Problem to work on:
The reply is a verbatim copy of the listing below with its images dropped.

Data under study:
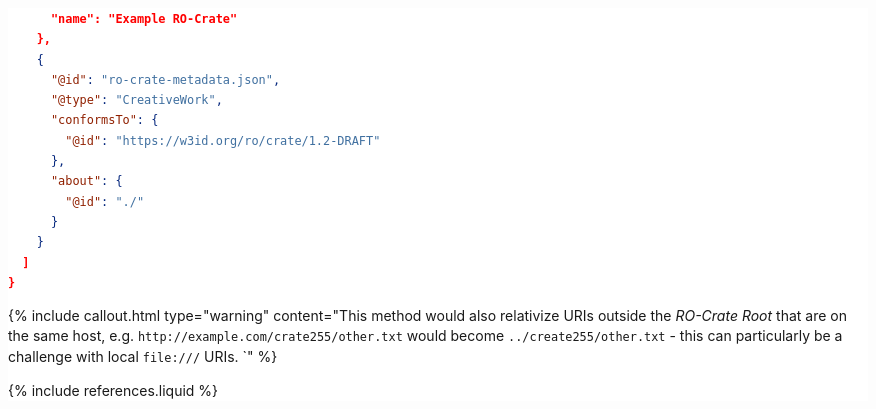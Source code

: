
 ```json
      "name": "Example RO-Crate"
    },
    {
      "@id": "ro-crate-metadata.json",
      "@type": "CreativeWork",
      "conformsTo": {
        "@id": "https://w3id.org/ro/crate/1.2-DRAFT"
      },
      "about": {
        "@id": "./"
      }
    }
  ]
}
```

{% include callout.html type="warning" content="This method would also relativize URIs outside the _RO-Crate Root_ that are on the same host, e.g. `http://example.com/crate255/other.txt` would become `../create255/other.txt` - this can particularly be a challenge with local `file:///` URIs. `" %}

{% include references.liquid %}
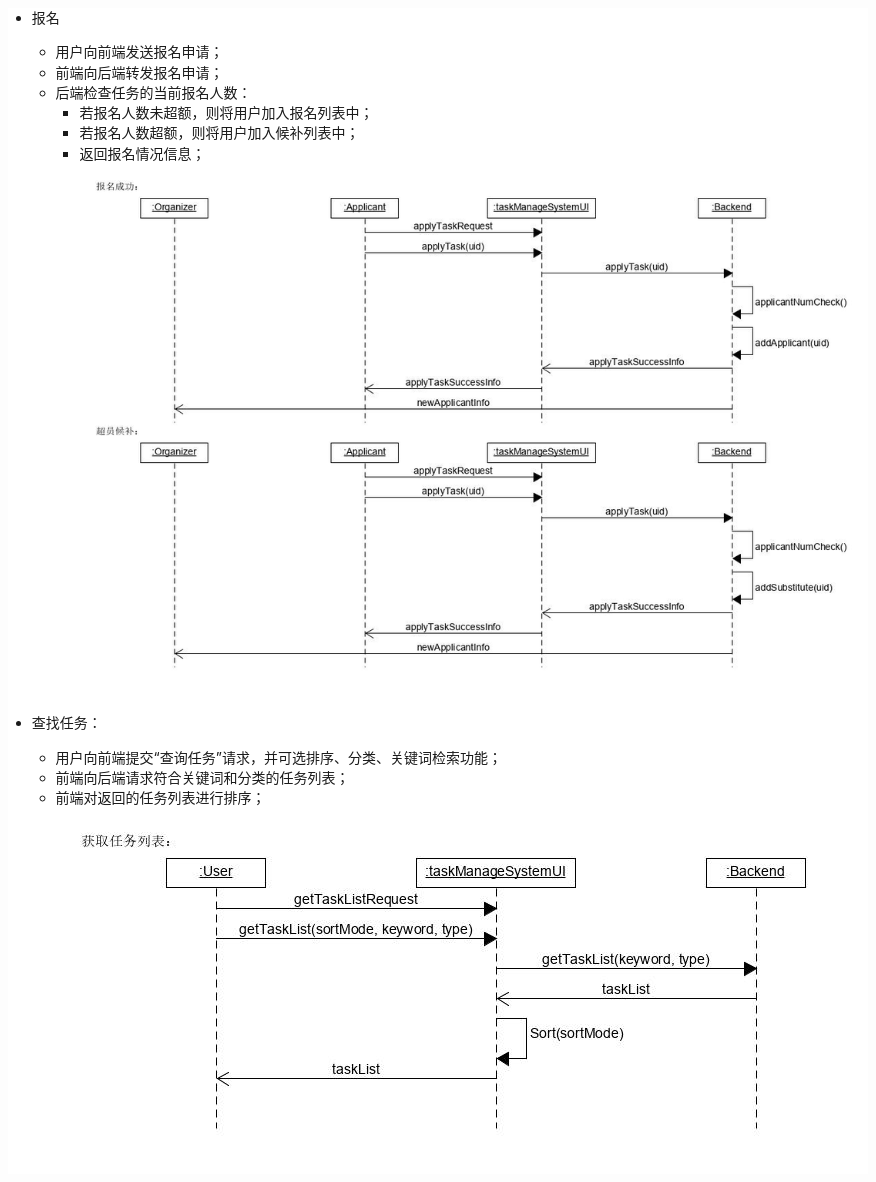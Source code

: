 - 报名
  - 用户向前端发送报名申请；
  - 前端向后端转发报名申请；
  - 后端检查任务的当前报名人数：
    - 若报名人数未超额，则将用户加入报名列表中；
    - 若报名人数超额，则将用户加入候补列表中；
    - 返回报名情况信息；
![Usecase Diagram](/assets/System_Sequence_Diagram/SSD_applyTask_2.0.jpg)

- 查找任务：
  - 用户向前端提交“查询任务”请求，并可选排序、分类、关键词检索功能；
  - 前端向后端请求符合关键词和分类的任务列表；
  - 前端对返回的任务列表进行排序；
![Usecase Diagram](/assets/System_Sequence_Diagram/SSD_getTaskList_2.0.jpg)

Result for this exercise:
Source code

:
 ```json
      "name": "Example RO-Crate"
    },
    {
      "@id": "ro-crate-metadata.json",
      "@type": "CreativeWork",
      "conformsTo": {
        "@id": "https://w3id.org/ro/crate/1.2-DRAFT"
      },
      "about": {
        "@id": "./"
      }
    }
  ]
}
```

{% include callout.html type="warning" content="This method would also relativize URIs outside the _RO-Crate Root_ that are on the same host, e.g. `http://example.com/crate255/other.txt` would become `../create255/other.txt` - this can particularly be a challenge with local `file:///` URIs. `" %}

{% include references.liquid %}
Source code

: - 报名
  - 用户向前端发送报名申请；
  - 前端向后端转发报名申请；
  - 后端检查任务的当前报名人数：
    - 若报名人数未超额，则将用户加入报名列表中；
    - 若报名人数超额，则将用户加入候补列表中；
    - 返回报名情况信息；
![Usecase Diagram](/assets/System_Sequence_Diagram/SSD_applyTask_2.0.jpg)

- 查找任务：
  - 用户向前端提交“查询任务”请求，并可选排序、分类、关键词检索功能；
  - 前端向后端请求符合关键词和分类的任务列表；
  - 前端对返回的任务列表进行排序；
![Usecase Diagram](/assets/System_Sequence_Diagram/SSD_getTaskList_2.0.jpg)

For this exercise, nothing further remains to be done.